[[ RECORDS SUPPLIED, beginning ]]

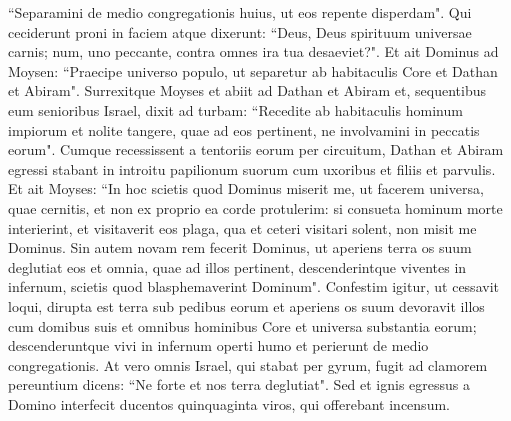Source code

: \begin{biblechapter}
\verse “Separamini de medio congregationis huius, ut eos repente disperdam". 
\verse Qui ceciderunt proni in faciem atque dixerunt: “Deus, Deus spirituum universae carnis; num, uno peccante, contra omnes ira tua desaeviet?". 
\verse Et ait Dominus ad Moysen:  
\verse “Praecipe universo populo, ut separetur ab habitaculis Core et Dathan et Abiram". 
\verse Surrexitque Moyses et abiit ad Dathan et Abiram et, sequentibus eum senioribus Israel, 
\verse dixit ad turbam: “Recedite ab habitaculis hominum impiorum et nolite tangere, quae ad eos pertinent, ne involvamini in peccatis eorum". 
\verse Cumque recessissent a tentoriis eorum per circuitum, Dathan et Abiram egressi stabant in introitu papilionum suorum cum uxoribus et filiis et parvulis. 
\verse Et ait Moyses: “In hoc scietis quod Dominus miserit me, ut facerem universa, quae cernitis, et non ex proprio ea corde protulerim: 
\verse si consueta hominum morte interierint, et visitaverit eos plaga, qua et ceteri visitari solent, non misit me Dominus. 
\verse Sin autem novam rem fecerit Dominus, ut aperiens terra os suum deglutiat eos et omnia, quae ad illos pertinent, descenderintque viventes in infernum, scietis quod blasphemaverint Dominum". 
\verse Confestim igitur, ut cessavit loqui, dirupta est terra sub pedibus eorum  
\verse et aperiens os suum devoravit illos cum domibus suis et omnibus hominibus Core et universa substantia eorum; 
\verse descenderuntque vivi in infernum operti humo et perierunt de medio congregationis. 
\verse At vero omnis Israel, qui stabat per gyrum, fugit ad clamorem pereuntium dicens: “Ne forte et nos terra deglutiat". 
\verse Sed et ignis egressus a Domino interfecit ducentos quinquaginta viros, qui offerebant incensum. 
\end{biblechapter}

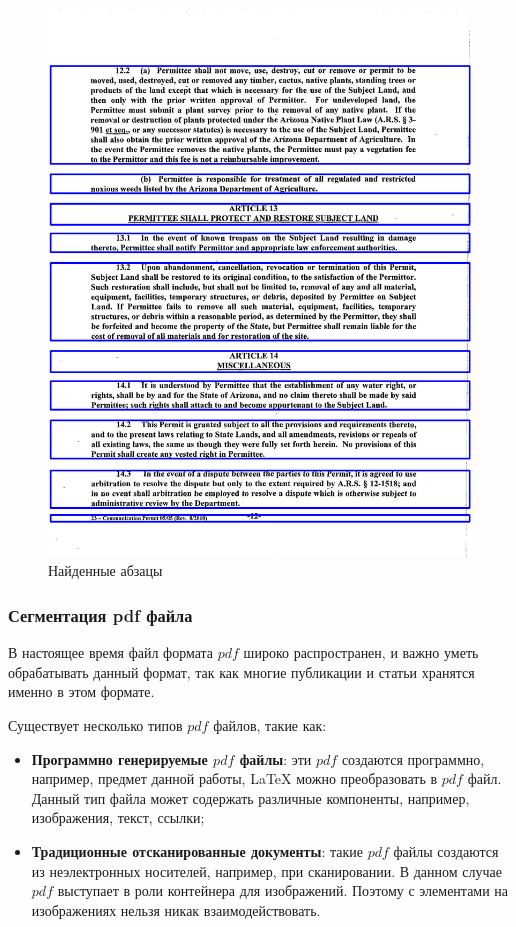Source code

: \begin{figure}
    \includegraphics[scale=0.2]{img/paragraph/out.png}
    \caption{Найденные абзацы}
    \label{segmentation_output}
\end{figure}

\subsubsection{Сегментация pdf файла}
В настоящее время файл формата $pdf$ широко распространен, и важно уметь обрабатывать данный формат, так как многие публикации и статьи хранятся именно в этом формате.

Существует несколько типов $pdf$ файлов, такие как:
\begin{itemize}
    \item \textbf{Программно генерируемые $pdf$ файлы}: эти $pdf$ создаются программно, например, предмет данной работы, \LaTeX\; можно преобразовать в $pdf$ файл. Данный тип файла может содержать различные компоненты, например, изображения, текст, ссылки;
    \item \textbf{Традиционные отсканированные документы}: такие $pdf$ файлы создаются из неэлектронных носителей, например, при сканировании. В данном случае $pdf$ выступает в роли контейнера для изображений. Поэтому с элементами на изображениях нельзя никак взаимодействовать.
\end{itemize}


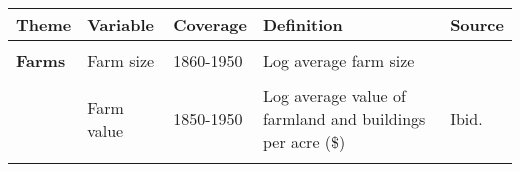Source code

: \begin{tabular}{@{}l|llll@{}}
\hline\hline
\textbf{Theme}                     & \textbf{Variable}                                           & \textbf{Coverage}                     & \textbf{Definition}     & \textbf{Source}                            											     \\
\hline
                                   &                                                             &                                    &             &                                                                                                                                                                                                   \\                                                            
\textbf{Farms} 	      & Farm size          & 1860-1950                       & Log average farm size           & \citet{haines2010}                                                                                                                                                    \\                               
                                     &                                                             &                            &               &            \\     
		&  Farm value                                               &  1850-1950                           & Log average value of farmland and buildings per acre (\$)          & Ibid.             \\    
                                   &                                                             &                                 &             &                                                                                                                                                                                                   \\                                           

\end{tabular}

[[ RECORDS SUPPLIED, end ]]

| ACTIVITY |
Each line above that has "pertinent" adds one to the count; say the final count with no other text.

| RESPONSE |
2